Figure 3 (age-depth model) lacks precision: it may be enhanced to better read the link between depth, estimated ages, and error margins which is not entirely clear.
The differences between IR-detected storm layers and XRF signals should be more systematically quantified, as this is central to the proxy evaluation. For selected intervals, it would be instructive to show a direct comparison of IR, XRF signals, and humification. The Figure 4 might be a few more precise, and geochemical data normalized or averaged to be more readable.
5. Discussion
Interpretation of the volcanic forcing signal may appear a few deterministic given the current chronological uncertainties. Is it possible to obtain a probability ranges of eruption–storm alignment or is it not necessary?
It is also possible that storm layers may reflect not only atmospheric circulation changes but also indirect eruption effects such as dune destabilization or other paleoenvironmental changes, which could amplify sand influx (I’m not an expert of the site studied but is this limitation may be also discussed?). This is also why the geomorphological local context have to be developed in the section 2.
I think that the potential influence of NAO or AMO modes alongside volcanic forcing may also be specified.
The SEA statistical approach is interesting, but is it possible to integrate uncertainties models in this statistical approach? Or may it not be needed regarding the precise date obtained in archives?

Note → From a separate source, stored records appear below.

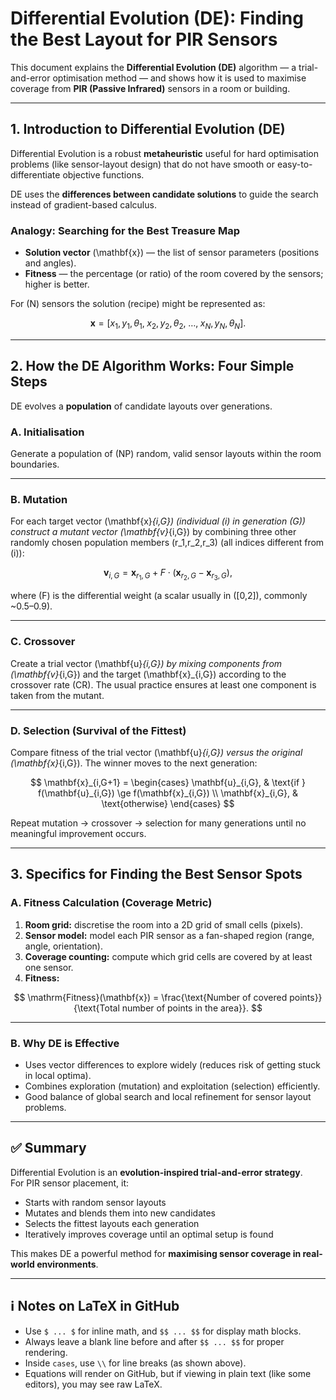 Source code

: # Differential Evolution (DE): Finding the Best Layout for PIR Sensors

This document explains the **Differential Evolution (DE)** algorithm — a trial-and-error optimisation method — and shows how it is used to maximise coverage from **PIR (Passive Infrared)** sensors in a room or building.

---

## 1. Introduction to Differential Evolution (DE)

Differential Evolution is a robust **metaheuristic** useful for hard optimisation problems (like sensor-layout design) that do not have smooth or easy-to-differentiate objective functions.

DE uses the **differences between candidate solutions** to guide the search instead of gradient-based calculus.

### Analogy: Searching for the Best Treasure Map

- **Solution vector** \(\mathbf{x}\) — the list of sensor parameters (positions and angles).
- **Fitness** — the percentage (or ratio) of the room covered by the sensors; higher is better.

For \(N\) sensors the solution (recipe) might be represented as:

$$
\mathbf{x} = [x_1, y_1, \theta_1,\; x_2, y_2, \theta_2,\; \dots,\; x_N, y_N, \theta_N ].
$$

---

## 2. How the DE Algorithm Works: Four Simple Steps

DE evolves a **population** of candidate layouts over generations.

### A. Initialisation
Generate a population of \(NP\) random, valid sensor layouts within the room boundaries.

---

### B. Mutation

For each target vector \(\mathbf{x}_{i,G}\) (individual \(i\) in generation \(G\)) construct a mutant vector \(\mathbf{v}_{i,G}\) by combining three other randomly chosen population members \(r_1,r_2,r_3\) (all indices different from \(i\)):

$$
\mathbf{v}_{i,G} = \mathbf{x}_{r_1,G} + F \cdot \bigl(\mathbf{x}_{r_2,G} - \mathbf{x}_{r_3,G}\bigr),
$$

where \(F\) is the differential weight (a scalar usually in \([0,2]\), commonly ~0.5–0.9).

---

### C. Crossover

Create a trial vector \(\mathbf{u}_{i,G}\) by mixing components from \(\mathbf{v}_{i,G}\) and the target \(\mathbf{x}_{i,G}\) according to the crossover rate \(CR\). The usual practice ensures at least one component is taken from the mutant.

---

### D. Selection (Survival of the Fittest)

Compare fitness of the trial vector \(\mathbf{u}_{i,G}\) versus the original \(\mathbf{x}_{i,G}\). The winner moves to the next generation:

$$
\mathbf{x}_{i,G+1} =
\begin{cases}
\mathbf{u}_{i,G}, & \text{if } f(\mathbf{u}_{i,G}) \ge f(\mathbf{x}_{i,G}) \\
\mathbf{x}_{i,G}, & \text{otherwise}
\end{cases}
$$

Repeat mutation → crossover → selection for many generations until no meaningful improvement occurs.

---

## 3. Specifics for Finding the Best Sensor Spots

### A. Fitness Calculation (Coverage Metric)

1. **Room grid:** discretise the room into a 2D grid of small cells (pixels).
2. **Sensor model:** model each PIR sensor as a fan-shaped region (range, angle, orientation).
3. **Coverage counting:** compute which grid cells are covered by at least one sensor.
4. **Fitness:**

$$
\mathrm{Fitness}(\mathbf{x}) = \frac{\text{Number of covered points}}{\text{Total number of points in the area}}.
$$

---

### B. Why DE is Effective

- Uses vector differences to explore widely (reduces risk of getting stuck in local optima).
- Combines exploration (mutation) and exploitation (selection) efficiently.
- Good balance of global search and local refinement for sensor layout problems.

---

## ✅ Summary

Differential Evolution is an **evolution-inspired trial-and-error strategy**.  
For PIR sensor placement, it:

- Starts with random sensor layouts
- Mutates and blends them into new candidates
- Selects the fittest layouts each generation
- Iteratively improves coverage until an optimal setup is found

This makes DE a powerful method for **maximising sensor coverage in real-world environments**.

---

## ℹ️ Notes on LaTeX in GitHub

- Use `$ ... $` for inline math, and `$$ ... $$` for display math blocks.
- Always leave a blank line before and after `$$ ... $$` for proper rendering.
- Inside `cases`, use `\\` for line breaks (as shown above).
- Equations will render on GitHub, but if viewing in plain text (like some editors), you may see raw LaTeX.


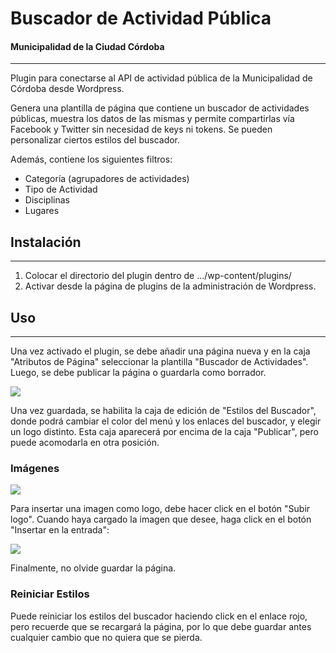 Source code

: # Buscador de Actividad Pública
#### Municipalidad de la Ciudad Córdoba
---
Plugin para conectarse al API de actividad pública de la Municipalidad de Córdoba desde Wordpress.

Genera una plantilla de página que contiene un buscador de actividades públicas, muestra los datos de las mismas y permite compartirlas vía Facebook y Twitter sin necesidad de keys ni tokens. Se pueden personalizar ciertos estilos del buscador.

Además, contiene los siguientes filtros:

* Categoría (agrupadores de actividades)
* Tipo de Actividad
* Disciplinas
* Lugares

## Instalación
------
1. Colocar el directorio del plugin dentro de .../wp-content/plugins/
2. Activar desde la página de plugins de la administración de Wordpress.

## Uso
------
Una vez activado el plugin, se debe añadir una página nueva y en la caja "Atributos de Página" seleccionar la plantilla "Buscador de Actividades". Luego, se debe publicar la página o guardarla como borrador.

![](http://www.cordoba.gob.ar/wp-content/uploads/2016/12/buscador-actividades-uso.png)

Una vez guardada, se habilita la caja de edición de "Estilos del Buscador", donde podrá cambiar el color del menú y los enlaces del buscador, y elegir un logo distinto. Esta caja aparecerá por encima de la caja "Publicar", pero puede acomodarla en otra posición.

### Imágenes
![](http://www.cordoba.gob.ar/wp-content/uploads/2017/03/buscador-actividades-uso-estilos.png)

Para insertar una imagen como logo, debe hacer click en el botón "Subir logo". Cuando haya cargado la imagen que desee, haga click en el botón "Insertar en la entrada":

![](http://www.cordoba.gob.ar/wp-content/uploads/2017/03/buscador-actividades-uso-logo.png)

Finalmente, no olvide guardar la página.

### Reiniciar Estilos
Puede reiniciar los estilos del buscador haciendo click en el enlace rojo, pero recuerde que se recargará la página, por lo que debe guardar antes cualquier cambio que no quiera que se pierda. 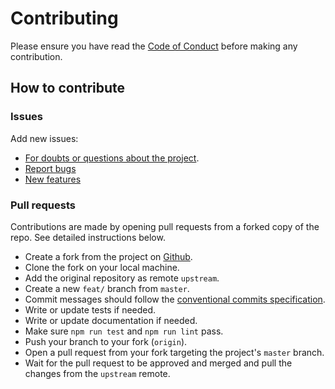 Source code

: # Contributing

Please ensure you have read the [Code of Conduct](./CODE_OF_CONDUCT.md) before
making any contribution.

## How to contribute

### Issues

Add new issues:

- [For doubts or questions about the project](https://github.com/genesys-ui/base-styles/issues/new?assignees=&labels=question&projects=&template=1-questions.yml).
- [Report bugs](https://github.com/genesys-ui/base-styles/issues/new?assignees=&labels=bug%2Ctriage&projects=&template=2-bug-report.yml)
- [New features](https://github.com/genesys-ui/base-styles/issues/new?assignees=&labels=enhancement&projects=&template=3-feature-request.yml)

### Pull requests

Contributions are made by opening pull requests from a forked copy of the repo. See detailed instructions below.

- Create a fork from the project on
  [Github](https://github.com/genesys-ui/base-styles).
- Clone the fork on your local machine.
- Add the original repository as remote `upstream`.
- Create a new `feat/` branch from `master`.
- Commit messages should follow the [conventional commits specification](https://www.conventionalcommits.org/en/v1.0.0/).
- Write or update tests if needed.
- Write or update documentation if needed.
- Make sure `npm run test` and `npm run lint` pass.
- Push your branch to your fork (`origin`).
- Open a pull request from your fork targeting the project's `master` branch.
- Wait for the pull request to be approved and merged and pull the changes from the `upstream` remote.
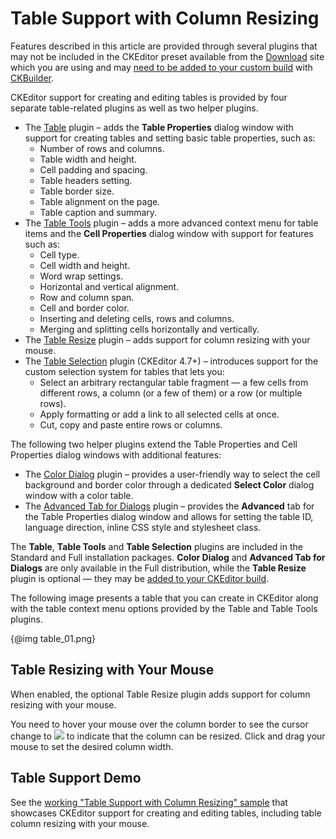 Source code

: <!--
Copyright (c) 2003-2017, CKSource - Frederico Knabben. All rights reserved.
For licensing, see LICENSE.md.
-->

# Table Support with Column Resizing

<p class="requirements">
	Features described in this article are provided through several plugins that may not be included in the CKEditor preset available from the <a href="http://ckeditor.com/download">Download</a> site which you are using and may <a href="#!/guide/dev_plugins">need to be added to your custom build</a> with <a href="http://ckeditor.com/builder">CKBuilder</a>.
</p>

CKEditor support for creating and editing tables is provided by four separate table-related plugins as well as two helper plugins.

* The [Table](http://ckeditor.com/addon/table) plugin &ndash; adds the **Table Properties** dialog window with support for creating tables and setting basic table properties, such as:
	* Number of rows and columns.
	* Table width and height.
	* Cell padding and spacing.
	* Table headers setting.
	* Table border size.
	* Table alignment on the page.
	* Table caption and summary.
* The [Table Tools](http://ckeditor.com/addon/tabletools) plugin &ndash; adds a more advanced context menu for table items and the **Cell Properties** dialog window with support for features such as:
	* Cell type.
	* Cell width and height.
	* Word wrap settings.
	* Horizontal and vertical alignment.
	* Row and column span.
	* Cell and border color.
	* Inserting and deleting cells, rows and columns.
	* Merging and splitting cells horizontally and vertically.
* The [Table Resize](http://ckeditor.com/addon/tableresize) plugin &ndash; adds support for column resizing with your mouse.
* The [Table Selection](http://ckeditor.com/addon/tableselection) plugin (CKEditor 4.7+) &ndash; introduces support for the custom selection system for tables that lets you:
	* Select an arbitrary rectangular table fragment &mdash; a few cells from different rows, a column (or a few of them) or a row (or multiple rows).
	* Apply formatting or add a link to all selected cells at once.
	* Cut, copy and paste entire rows or columns.

The following two helper plugins extend the Table Properties and Cell Properties dialog windows with additional features:

* The [Color Dialog](http://ckeditor.com/addon/colordialog) plugin &ndash; provides a user-friendly way to select the cell background and border color through a dedicated **Select Color** dialog window with a color table.
* The [Advanced Tab for Dialogs](http://ckeditor.com/addon/dialogadvtab) plugin &ndash; provides the **Advanced** tab for the Table Properties dialog window and allows for setting the table ID, language direction, inline CSS style and stylesheet class.

The **Table**, **Table Tools** and **Table Selection** plugins are included in the Standard and Full installation packages. **Color Dialog** and  **Advanced Tab for Dialogs** are only available in the Full distribution, while the **Table Resize** plugin is optional &mdash; they may be [added to your CKEditor build](#!/guide/dev_plugins).

The following image presents a table that you can create in CKEditor along with the table context menu options provided by the Table and Table Tools plugins.

{@img table_01.png}

## Table Resizing with Your Mouse

When enabled, the optional Table Resize plugin adds support for column resizing with your mouse.

You need to hover your mouse over the column border to see the cursor change to <img class="inline"  src="guides/dev_table/col_resize_cursor.png"> to indicate that the column can be resized. Click and drag your mouse to set the desired column width.

## Table Support Demo

See the [working "Table Support with Column Resizing" sample](https://sdk.ckeditor.com/samples/table.html) that showcases CKEditor support for creating and editing tables, including table column resizing with your mouse.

The replication of this work is limited, which makes it difficult to generalize the results (two cores in BM bog). This limitation should be acknowledged, with maybe a suggestion to integrate additional sites from the Irish coast in future work?
6. Conclusions
In the conclusions, the evidence that storminess peaks align with some volcanic episodes is compelling regarding the entire paper, but I think that precaution is to rappel in the conclusion regarding each uncertainties combined, and the main limitation and uncertainties of this study may be detailed here.
Possible recommendations for the second version of this manuscript, or for further work:
Overall, this is an original study that provides an important contribution to the understanding of past storminess and its potential links to volcanic forcing in coastal Ireland. The authors developed an interdisciplinary framework that combines sedimentological, geochemical, chronological, and historical sources. To further strengthen the manuscript, I would encourage the team to consider reinforcing the chronological framework, propagating age uncertainties into the SEA, and calibrating the XRF-derived proxies with independent chemical and grain-size data, or to confirm it with other statistical measurements. It may also be valuable to explore statistical corrections for the humification effect on Br, to expand replication across additional cores or archives, and to normalize the documentary record for reporting bias. Finally, more advanced statistical approaches and future comparisons with climate model simulations could provide an even stronger basis for causal attribution. These suggestions do not diminish the quality of the present work but rather highlight promising avenues for further development and expansion of this already interesting contribution.